**Task description**
The answer must consist of each line below that contains the string "hands".

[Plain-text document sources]
________

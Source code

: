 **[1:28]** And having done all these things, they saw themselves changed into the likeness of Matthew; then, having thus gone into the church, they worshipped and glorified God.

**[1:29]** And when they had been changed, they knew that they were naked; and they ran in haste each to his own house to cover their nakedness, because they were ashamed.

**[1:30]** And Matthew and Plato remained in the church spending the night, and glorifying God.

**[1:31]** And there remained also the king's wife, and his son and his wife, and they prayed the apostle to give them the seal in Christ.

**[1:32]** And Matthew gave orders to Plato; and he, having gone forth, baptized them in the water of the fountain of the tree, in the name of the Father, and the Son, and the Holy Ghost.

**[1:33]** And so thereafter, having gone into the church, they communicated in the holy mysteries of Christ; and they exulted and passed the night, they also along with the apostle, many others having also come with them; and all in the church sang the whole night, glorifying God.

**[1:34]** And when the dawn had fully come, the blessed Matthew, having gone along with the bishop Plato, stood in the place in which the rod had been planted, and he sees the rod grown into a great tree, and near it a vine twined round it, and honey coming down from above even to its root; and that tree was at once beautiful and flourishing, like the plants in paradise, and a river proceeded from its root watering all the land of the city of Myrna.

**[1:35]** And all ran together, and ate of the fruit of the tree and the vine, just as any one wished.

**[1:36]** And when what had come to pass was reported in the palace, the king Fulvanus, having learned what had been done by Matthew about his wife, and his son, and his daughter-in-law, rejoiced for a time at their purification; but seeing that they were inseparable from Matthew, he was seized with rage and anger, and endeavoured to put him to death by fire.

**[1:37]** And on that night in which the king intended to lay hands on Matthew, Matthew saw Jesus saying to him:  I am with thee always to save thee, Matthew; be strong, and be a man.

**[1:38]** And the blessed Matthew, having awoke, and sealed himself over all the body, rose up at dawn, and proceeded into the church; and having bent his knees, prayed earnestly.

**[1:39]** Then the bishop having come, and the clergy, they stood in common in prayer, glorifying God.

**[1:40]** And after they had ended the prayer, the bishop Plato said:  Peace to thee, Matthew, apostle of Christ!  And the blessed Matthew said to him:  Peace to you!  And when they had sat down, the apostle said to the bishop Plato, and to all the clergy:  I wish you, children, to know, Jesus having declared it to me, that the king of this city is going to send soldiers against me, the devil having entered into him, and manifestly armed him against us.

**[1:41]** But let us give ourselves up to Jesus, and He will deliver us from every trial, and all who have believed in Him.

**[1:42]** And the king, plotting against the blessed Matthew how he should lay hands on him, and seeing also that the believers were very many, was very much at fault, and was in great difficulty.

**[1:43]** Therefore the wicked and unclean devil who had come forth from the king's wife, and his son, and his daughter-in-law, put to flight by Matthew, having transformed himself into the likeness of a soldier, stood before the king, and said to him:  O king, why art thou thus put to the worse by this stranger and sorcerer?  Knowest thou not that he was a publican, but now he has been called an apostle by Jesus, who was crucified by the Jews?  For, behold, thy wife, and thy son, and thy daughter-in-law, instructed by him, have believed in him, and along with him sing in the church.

________

**Response below**
**[1:37]** And on that night in which the king intended to lay hands on Matthew, Matthew saw Jesus saying to him:  I am with thee always to save thee, Matthew; be strong, and be a man.
**[1:42]** And the king, plotting against the blessed Matthew how he should lay hands on him, and seeing also that the believers were very many, was very much at fault, and was in great difficulty.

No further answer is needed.